Das Problem ist, dass in der Bezeichnung teilweise ein „=“ am Anfang steht und Excel hier von einer Formel ausgeht. Siehe Zeile 16.267. Sie können das umgehen indem Sie mittels des String Append Heater ein Anführungszeichen am Anfang der Zeichenkette einfügen, siehe Beispiel.

Und das Beispiel konnte ich dann auch sofort verwenden.

Beispiel EXIF Daten

Mit FlowHeater importiere ich die EXIF-Daten völlig automatisch unter Verwendung des Batch-Moduls in unser ERP-System. Jeden Tag. Kein neues oder geändertes Bild wird übersehen. Die entsprechende CSV-Datei lassen ich über ein EXIF-Tool erzeugen. An der Stelle sein angemerkt, dass das Batch-Modul zusätzliche Kosten verursacht, aber auch im Vergleich zu Zeiterspanis und Nutzen ist dies nicht der Rede wert.

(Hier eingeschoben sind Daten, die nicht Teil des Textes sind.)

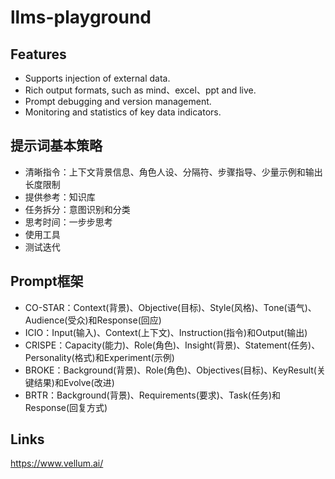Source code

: # llms-playground

## Features

- Supports injection of external data.
- Rich output formats, such as mind、excel、ppt and live.
- Prompt debugging and version management.
- Monitoring and statistics of key data indicators.


## 提示词基本策略

- 清晰指令：上下文背景信息、角色人设、分隔符、步骤指导、少量示例和输出长度限制
- 提供参考：知识库
- 任务拆分：意图识别和分类
- 思考时间：一步步思考
- 使用工具
- 测试迭代

## Prompt框架

- CO-STAR：Context(背景)、Objective(目标)、Style(风格)、Tone(语气)、Audience(受众)和Response(回应)
- ICIO：Input(输入)、Context(上下文)、Instruction(指令)和Output(输出)
- CRISPE：Capacity(能力)、Role(角色)、Insight(背景)、Statement(任务)、Personality(格式)和Experiment(示例)
- BROKE：Background(背景)、Role(角色)、Objectives(目标)、KeyResult(关键结果)和Evolve(改进)
- BRTR：Background(背景)、Requirements(要求)、Task(任务)和Response(回复方式)

## Links

<https://www.vellum.ai/>
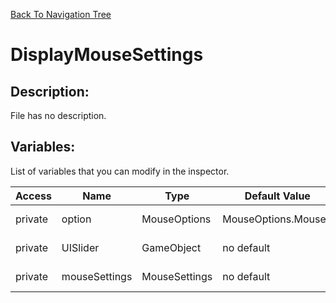 [Back To Navigation Tree](https://wesleywh.github.io/GameDevRepo/docs/navigation.html)
# DisplayMouseSettings

## Description:
File has no description.

## Variables:
List of variables that you can modify in the inspector.

|Access|Name|Type|Default Value|Description|
|---|---|---|---|---|
|private|option|MouseOptions|MouseOptions.MouseX|No description.|
|private|UISlider|GameObject|no default|No description.|
|private|mouseSettings|MouseSettings|no default|No description.|

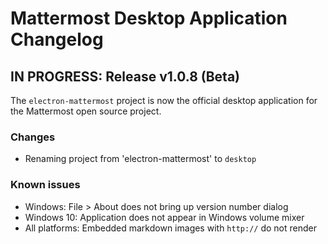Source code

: # Mattermost Desktop Application Changelog

## IN PROGRESS: Release v1.0.8 (Beta)

The `electron-mattermost` project is now the official desktop application for the Mattermost open source project. 

### Changes 
- Renaming project from 'electron-mattermost' to  `desktop`

### Known issues

- Windows: File > About does not bring up version number dialog
- Windows 10: Application does not appear in Windows volume mixer
- All platforms: Embedded markdown images with `http://` do not render
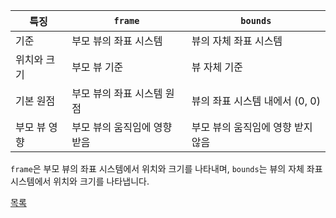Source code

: 
| 특징             | `frame`                    | `bounds`                         |
|------------------|----------------------------|----------------------------------|
| 기준             | 부모 뷰의 좌표 시스템      | 뷰의 자체 좌표 시스템           |
| 위치와 크기      | 부모 뷰 기준               | 뷰 자체 기준                    |
| 기본 원점        | 부모 뷰의 좌표 시스템 원점 | 뷰의 좌표 시스템 내에서 (0, 0)   |
| 부모 뷰 영향     | 부모 뷰의 움직임에 영향 받음 | 부모 뷰의 움직임에 영향 받지 않음 |

 `frame`은 부모 뷰의 좌표 시스템에서 위치와 크기를 나타내며, `bounds`는 뷰의 자체 좌표 시스템에서 위치와 크기를 나타냅니다.

 [목록](../README_link.md)
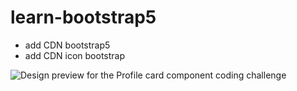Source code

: # learn-bootstrap5

- add CDN bootstrap5
- add CDN icon bootstrap

![Design preview for the Profile card component coding challenge](https://res.cloudinary.com/dirbnpgsp/image/upload/v1646873013/screencapture-127-0-0-1-5500-index-html-2022-03-10-02_35_22_kxfnwj.png)
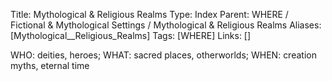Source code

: Title: Mythological & Religious Realms
Type: Index
Parent: WHERE / Fictional & Mythological Settings / Mythological & Religious Realms
Aliases: [Mythological__Religious_Realms]
Tags: [WHERE]
Links: []

WHO: deities, heroes; WHAT: sacred places, otherworlds; WHEN: creation myths, eternal time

Warum lohnt sich die Investition?

  • FlowHeater spart Zeit. Aus meiner Erfahrung heraus kann ich sagen, sehr viel Zeit.
  • Die Software mag in der Optik vielleicht nicht jeden überzeugen, auch ich dachte zu Anfang, hmm, sieht etwas aus der Zeit aus. Doch darf man sich davon nicht im Negativen blenden lassen. Technisch absolut auf der Höhe der Zeit.
  • Es wird eine Batch-Modul angeboten. Definierte Vorgänge lassen sich dadurch automatisieren. Regelmäßiges Übertragen stellt kein Problem dar. Regelmäßiges Befüllen einer MySQL-Datenbank für Web-Anwendungen aus dem eigenen ERP-System oder anderen/weiteren Quellen lassen sich recht einfach realisieren.
  • Wer einmal EXCEL-Daten in sein ERP-System übernehmen wollte, kennt die Basteleien. Das geht mit FlowHeater definitiv deutlich schneller.